# What the exercise asks:
Of the lines in the listing below, count those containing "blob". Provide the count and nothing else.

╭─ Dataset excerpts

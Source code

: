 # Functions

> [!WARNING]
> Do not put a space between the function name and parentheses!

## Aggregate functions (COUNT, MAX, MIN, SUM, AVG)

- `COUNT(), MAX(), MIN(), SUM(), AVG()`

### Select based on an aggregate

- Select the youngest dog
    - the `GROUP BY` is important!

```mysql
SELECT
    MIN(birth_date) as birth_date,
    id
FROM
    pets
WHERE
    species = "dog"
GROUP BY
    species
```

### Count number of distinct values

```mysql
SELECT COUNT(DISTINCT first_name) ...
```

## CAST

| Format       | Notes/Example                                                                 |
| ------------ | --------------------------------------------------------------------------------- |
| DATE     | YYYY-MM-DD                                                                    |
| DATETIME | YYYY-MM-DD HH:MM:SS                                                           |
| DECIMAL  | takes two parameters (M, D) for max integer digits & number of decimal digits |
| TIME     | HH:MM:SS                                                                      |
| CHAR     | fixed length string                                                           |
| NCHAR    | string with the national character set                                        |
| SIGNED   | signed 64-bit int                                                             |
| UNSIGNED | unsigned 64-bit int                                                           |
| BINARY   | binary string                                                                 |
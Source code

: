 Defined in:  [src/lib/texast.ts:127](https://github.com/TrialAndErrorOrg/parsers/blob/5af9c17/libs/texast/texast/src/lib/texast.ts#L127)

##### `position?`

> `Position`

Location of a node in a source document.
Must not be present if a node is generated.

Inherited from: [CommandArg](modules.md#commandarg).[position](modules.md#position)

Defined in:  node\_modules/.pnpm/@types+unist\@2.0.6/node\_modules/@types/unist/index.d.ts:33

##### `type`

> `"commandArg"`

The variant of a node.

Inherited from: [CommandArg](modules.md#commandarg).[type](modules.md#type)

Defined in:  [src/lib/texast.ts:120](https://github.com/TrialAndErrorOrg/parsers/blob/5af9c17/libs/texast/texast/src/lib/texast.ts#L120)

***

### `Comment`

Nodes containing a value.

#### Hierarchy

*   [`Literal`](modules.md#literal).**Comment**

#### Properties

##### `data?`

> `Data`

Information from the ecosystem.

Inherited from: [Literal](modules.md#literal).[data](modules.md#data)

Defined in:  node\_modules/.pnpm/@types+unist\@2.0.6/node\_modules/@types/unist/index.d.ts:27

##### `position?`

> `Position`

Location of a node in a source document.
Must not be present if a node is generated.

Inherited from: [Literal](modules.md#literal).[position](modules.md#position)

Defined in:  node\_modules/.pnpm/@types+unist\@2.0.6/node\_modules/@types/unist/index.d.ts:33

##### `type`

╰─

# Answer for the task:
2